When the bank sells mortgages, it does so under a system of covenants and representations, which basically require the bank to take back loans that are not properly documented and evaluated. So, for example, if a loan defaults almost immediately after initiation, the bank is going to be stuck with it or get it back. Likewise, if the loan later defaults and loss review at the buyer turns up an erroneous original verifications of income, or bad DTIs, or misrepresentations of income, or a funky appraisal, the bank gets its bouncing baby back. If the buyer doesn't review on default but MI is involved, the mortgage insurance company does review.

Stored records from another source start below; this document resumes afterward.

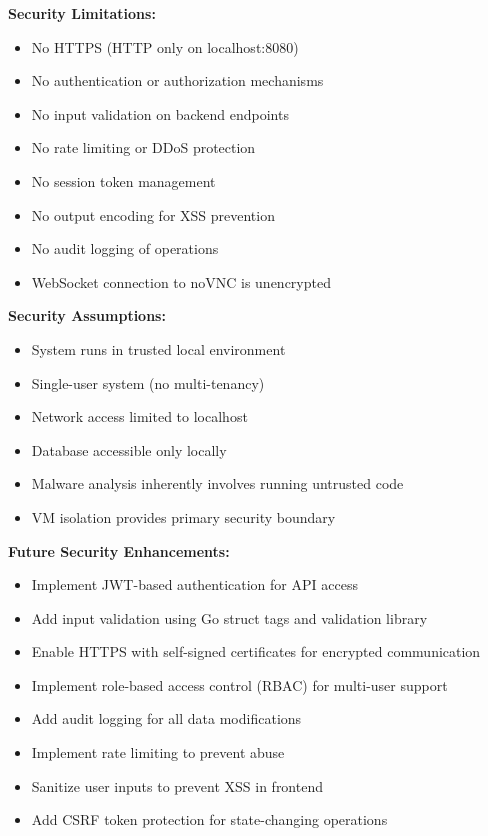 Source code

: \textbf{Security Limitations:}
\begin{itemize}
    \item No HTTPS (HTTP only on localhost:8080)
    \item No authentication or authorization mechanisms
    \item No input validation on backend endpoints
    \item No rate limiting or DDoS protection
    \item No session token management
    \item No output encoding for XSS prevention
    \item No audit logging of operations
    \item WebSocket connection to noVNC is unencrypted
\end{itemize}

\textbf{Security Assumptions:}
\begin{itemize}
    \item System runs in trusted local environment
    \item Single-user system (no multi-tenancy)
    \item Network access limited to localhost
    \item Database accessible only locally
    \item Malware analysis inherently involves running untrusted code
    \item VM isolation provides primary security boundary
\end{itemize}

\textbf{Future Security Enhancements:}
\begin{itemize}
    \item Implement JWT-based authentication for API access
    \item Add input validation using Go struct tags and validation library
    \item Enable HTTPS with self-signed certificates for encrypted communication
    \item Implement role-based access control (RBAC) for multi-user support
    \item Add audit logging for all data modifications
    \item Implement rate limiting to prevent abuse
    \item Sanitize user inputs to prevent XSS in frontend
    \item Add CSRF token protection for state-changing operations
\end{itemize}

Further, the fundamental structure of Fannie-type mortgage securities was the pass-through, in which Fannie bought back defaulted loans from the investment pool. The way this system evolved tended to maximize longevity of players and accountability of players. To preserve access to Fannie, one generally anted up when asked to do so. And the same was true for the title insurance company, etc. In general, it was a trust-based system with a lot of accountability for the end results. The aggregator (the GSE) took nearly full responsibility for the outcome and passed that responsibility back down the line.
In this system, the profit of each counterparty largely depends on meeting mutual commitments (sustaining line of business) plus controlling one's own risks. Management of risks is independent. If one of the companies becomes financially unstable, it will lose business rapidly and pose potential losses to the other parties, so company "certification", whether formal or informal, tends to take place at several levels. Adequate capitalization is one of the prerequisites for maintaining your business relationships. The system as a whole is much bigger than any one bank or company, so participants can fail or be shuffled off to pasture without rocking the entire system.
As it ended up in the GLB era of bright and shining financial innovation:
Investment bank buys holding company. Holding company owns a bank and a bunch of mortgage companies that are non-banks, an insurance company, a title firm, and an outfit that contracts for appraisals. In addition, IB wants to maximize profits, so it sets up a subprime servicing company of its own. IB will generate mortgages through this origination arm, plus securitize them, plus write interest rate swaps on the resulting securities. In order to get large enough pools of mortgages, the IB also buys from other such non-bank companies and banks. In order for the banks to get enough mortgages to sell, many of the banks do wholesale mortgages, buying loans from mortgage brokers to sell through to the aggregators.
Note that the IB gets profit from virtually every step in this process. When one leg of it fails, it can plausibly argue that it is merely moving money from one arm to another. Further, the eventual investment product does not truly protect the investors. Unlike the old-fashioned, non-innovative, Fannie pass-through mortgage bond, buyers of the resulting tranched bonds do accept the risk of default in most circumstances.